The lines from the start of the data through the line with "Gemini 1.0, our" are to be returned verbatim; all later lines are to be omitted.

╭──

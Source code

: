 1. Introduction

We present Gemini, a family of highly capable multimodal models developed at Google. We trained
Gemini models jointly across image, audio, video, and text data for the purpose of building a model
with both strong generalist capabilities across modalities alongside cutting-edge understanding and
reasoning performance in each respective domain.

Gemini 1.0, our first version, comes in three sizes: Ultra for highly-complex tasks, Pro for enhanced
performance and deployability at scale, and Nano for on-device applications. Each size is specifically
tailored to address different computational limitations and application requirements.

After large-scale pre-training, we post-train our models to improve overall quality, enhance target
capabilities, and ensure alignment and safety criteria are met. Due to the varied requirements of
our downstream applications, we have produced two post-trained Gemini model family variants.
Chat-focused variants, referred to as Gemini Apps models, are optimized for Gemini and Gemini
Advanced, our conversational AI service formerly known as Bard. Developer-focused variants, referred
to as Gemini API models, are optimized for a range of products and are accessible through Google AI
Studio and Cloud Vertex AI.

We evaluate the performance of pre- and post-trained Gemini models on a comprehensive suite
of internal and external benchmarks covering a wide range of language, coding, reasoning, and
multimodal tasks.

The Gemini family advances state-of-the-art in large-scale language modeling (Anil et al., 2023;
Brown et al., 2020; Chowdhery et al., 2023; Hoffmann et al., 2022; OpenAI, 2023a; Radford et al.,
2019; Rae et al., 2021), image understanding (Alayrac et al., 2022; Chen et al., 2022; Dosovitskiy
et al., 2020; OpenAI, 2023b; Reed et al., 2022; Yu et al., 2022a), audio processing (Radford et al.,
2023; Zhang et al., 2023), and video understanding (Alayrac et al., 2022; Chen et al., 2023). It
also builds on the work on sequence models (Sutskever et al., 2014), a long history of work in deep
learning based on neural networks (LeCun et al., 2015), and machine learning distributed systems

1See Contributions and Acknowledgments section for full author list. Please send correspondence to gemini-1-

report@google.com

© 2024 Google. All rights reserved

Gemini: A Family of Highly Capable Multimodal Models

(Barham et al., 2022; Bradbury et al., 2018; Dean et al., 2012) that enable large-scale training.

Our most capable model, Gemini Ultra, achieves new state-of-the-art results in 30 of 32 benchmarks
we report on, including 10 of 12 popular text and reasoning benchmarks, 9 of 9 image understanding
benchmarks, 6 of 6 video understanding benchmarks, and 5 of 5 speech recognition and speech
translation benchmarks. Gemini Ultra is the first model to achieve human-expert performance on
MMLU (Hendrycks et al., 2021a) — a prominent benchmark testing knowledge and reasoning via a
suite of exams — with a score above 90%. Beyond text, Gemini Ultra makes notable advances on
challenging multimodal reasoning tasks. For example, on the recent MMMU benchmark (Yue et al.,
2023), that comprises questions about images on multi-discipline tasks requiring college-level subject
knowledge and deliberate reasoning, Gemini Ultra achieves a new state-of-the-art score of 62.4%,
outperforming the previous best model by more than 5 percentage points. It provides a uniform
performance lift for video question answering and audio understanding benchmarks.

╰──

### Result below
Source code

: 1. Introduction

We present Gemini, a family of highly capable multimodal models developed at Google. We trained
Gemini models jointly across image, audio, video, and text data for the purpose of building a model
with both strong generalist capabilities across modalities alongside cutting-edge understanding and
reasoning performance in each respective domain.

Gemini 1.0, our first version, comes in three sizes: Ultra for highly-complex tasks, Pro for enhanced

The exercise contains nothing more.